Effect of Si addition on the microstructure, mechanical properties and tribological properties of Zr–Si–N nanocomposite coatings deposited by a hybrid coating system

Zr–Si–N coatings with various Si contents were synthesized by a hybrid coating system combining arc ion plating and d.c. magnetron sputtering techniques. The influence of the Si content on the microstructure, mechanical properties and tribological properties of the Zr–Si–N coatings was investigated. The results showed that as the Si content increased from 0 to 5.8 at.%, the coatings transformed from a columnar ZrN to nanocomposite structure with a nano-sized ZrN crystallites embedded in amorphous Si3N4 matrix and further increases of Si content lead to amorphous-like coatings.
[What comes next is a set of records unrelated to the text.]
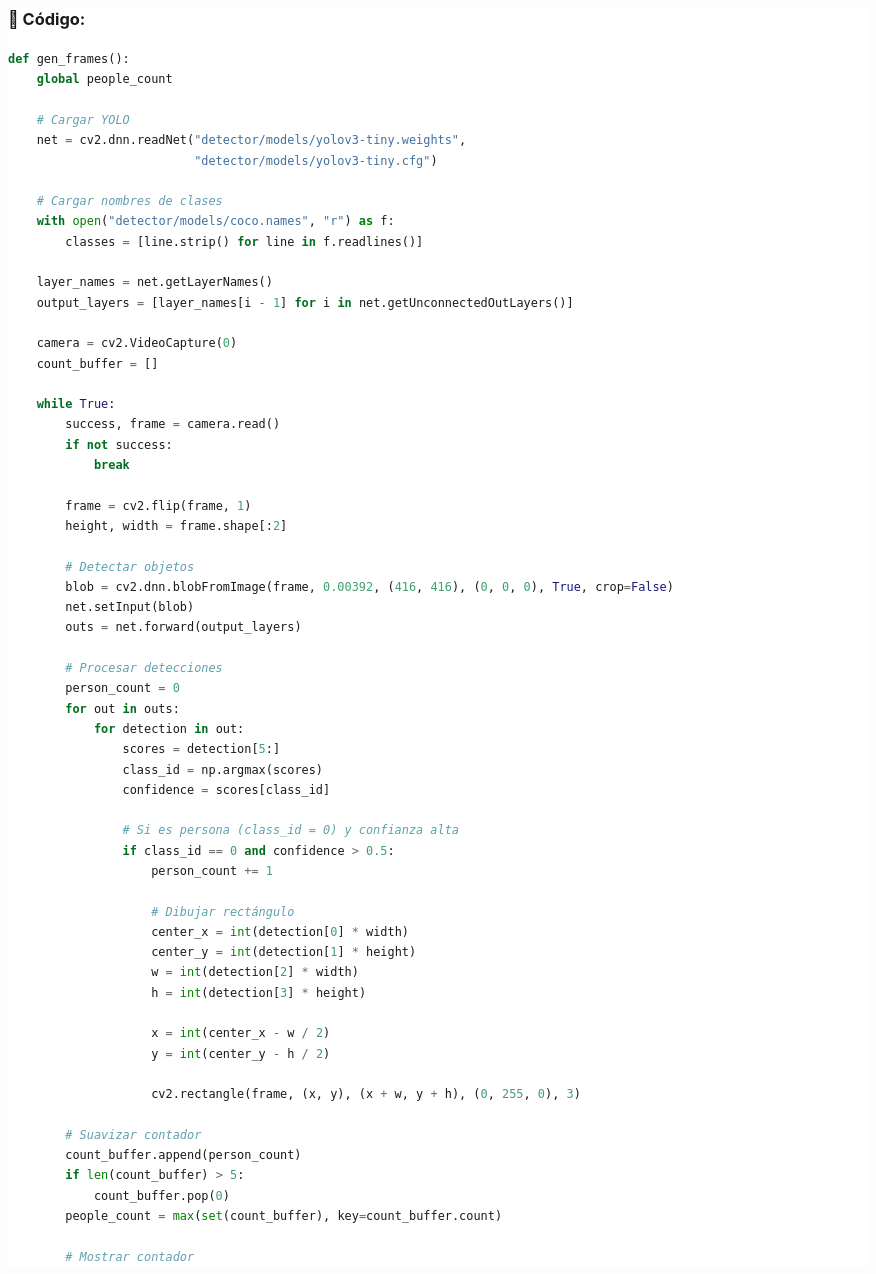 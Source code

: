 ### 📝 Código:

```python
def gen_frames():
    global people_count
    
    # Cargar YOLO
    net = cv2.dnn.readNet("detector/models/yolov3-tiny.weights",
                          "detector/models/yolov3-tiny.cfg")
    
    # Cargar nombres de clases
    with open("detector/models/coco.names", "r") as f:
        classes = [line.strip() for line in f.readlines()]
    
    layer_names = net.getLayerNames()
    output_layers = [layer_names[i - 1] for i in net.getUnconnectedOutLayers()]
    
    camera = cv2.VideoCapture(0)
    count_buffer = []
    
    while True:
        success, frame = camera.read()
        if not success:
            break
        
        frame = cv2.flip(frame, 1)
        height, width = frame.shape[:2]
        
        # Detectar objetos
        blob = cv2.dnn.blobFromImage(frame, 0.00392, (416, 416), (0, 0, 0), True, crop=False)
        net.setInput(blob)
        outs = net.forward(output_layers)
        
        # Procesar detecciones
        person_count = 0
        for out in outs:
            for detection in out:
                scores = detection[5:]
                class_id = np.argmax(scores)
                confidence = scores[class_id]
                
                # Si es persona (class_id = 0) y confianza alta
                if class_id == 0 and confidence > 0.5:
                    person_count += 1
                    
                    # Dibujar rectángulo
                    center_x = int(detection[0] * width)
                    center_y = int(detection[1] * height)
                    w = int(detection[2] * width)
                    h = int(detection[3] * height)
                    
                    x = int(center_x - w / 2)
                    y = int(center_y - h / 2)
                    
                    cv2.rectangle(frame, (x, y), (x + w, y + h), (0, 255, 0), 3)
        
        # Suavizar contador
        count_buffer.append(person_count)
        if len(count_buffer) > 5:
            count_buffer.pop(0)
        people_count = max(set(count_buffer), key=count_buffer.count)
        
        # Mostrar contador
``` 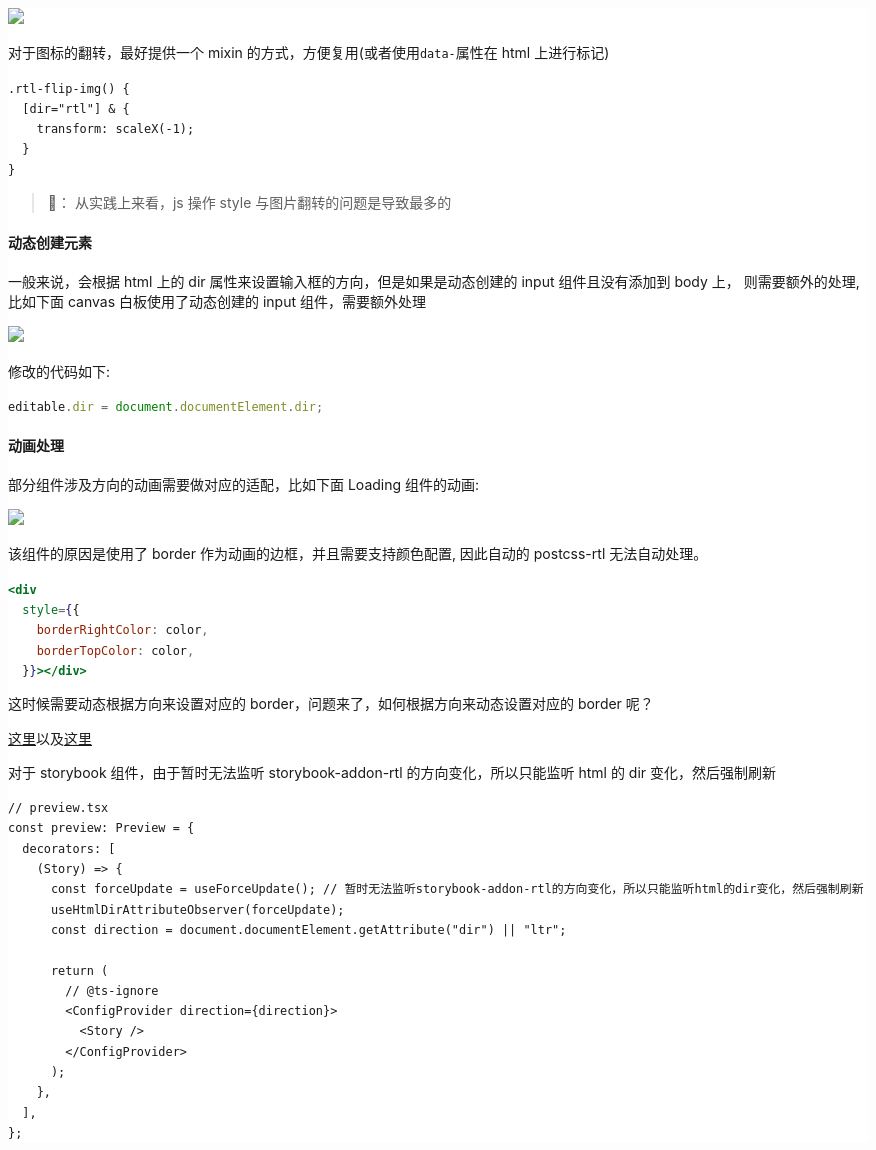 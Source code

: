 ![](https://cdn.jsdelivr.net/gh/chenxiaoyao6228/cloudimg@main/2023/rtl-text-direction-after.gif)

对于图标的翻转，最好提供一个 mixin 的方式，方便复用(或者使用`data-`属性在 html 上进行标记)

```less
.rtl-flip-img() {
  [dir="rtl"] & {
    transform: scaleX(-1);
  }
}
```

> 🚧： 从实践上来看，js 操作 style 与图片翻转的问题是导致最多的

#### 动态创建元素

一般来说，会根据 html 上的 dir 属性来设置输入框的方向，但是如果是动态创建的 input 组件且没有添加到 body 上， 则需要额外的处理, 比如下面 canvas 白板使用了动态创建的 input 组件，需要额外处理

![](https://cdn.jsdelivr.net/gh/chenxiaoyao6228/cloudimg@main/2023/rtl-dynamic-input.gif)

修改的代码如下:

```js
editable.dir = document.documentElement.dir;
```

#### 动画处理

部分组件涉及方向的动画需要做对应的适配，比如下面 Loading 组件的动画:

![](https://cdn.jsdelivr.net/gh/chenxiaoyao6228/cloudimg@main/2023/rtl-animation.gif)

该组件的原因是使用了 border 作为动画的边框，并且需要支持颜色配置, 因此自动的 postcss-rtl 无法自动处理。

```jsx
<div
  style={{
    borderRightColor: color,
    borderTopColor: color,
  }}></div>
```

这时候需要动态根据方向来设置对应的 border，问题来了，如何根据方向来动态设置对应的 border 呢？

[这里](https://github.com/ant-design/ant-design/blob/master/components/config-provider/index.tsx)以及[这里](https://github.com/rsuite/rsuite/blob/main/src/CustomProvider/CustomProvider.tsx)

对于 storybook 组件，由于暂时无法监听 storybook-addon-rtl 的方向变化，所以只能监听 html 的 dir 变化，然后强制刷新

```tsx
// preview.tsx
const preview: Preview = {
  decorators: [
    (Story) => {
      const forceUpdate = useForceUpdate(); // 暂时无法监听storybook-addon-rtl的方向变化，所以只能监听html的dir变化，然后强制刷新
      useHtmlDirAttributeObserver(forceUpdate);
      const direction = document.documentElement.getAttribute("dir") || "ltr";

      return (
        // @ts-ignore
        <ConfigProvider direction={direction}>
          <Story />
        </ConfigProvider>
      );
    },
  ],
};

```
The maximum hardness (H) of 33 GPa, Youngʹs modulus (E) of 265 GPa, and H/E⁎ value of 0.12 were obtained at Si content of 5.8 at.% in the Zr–Si–N coatings, respectively. The coating with the lowest friction coefficient and the best wear resistance was also obtained at Si content of 5.8 at.%, which was mainly contributed to high value of H/E⁎ and formation of SiO2 or Si(OH)4 self-lubricating layer due to the interface tribo-chemical reaction.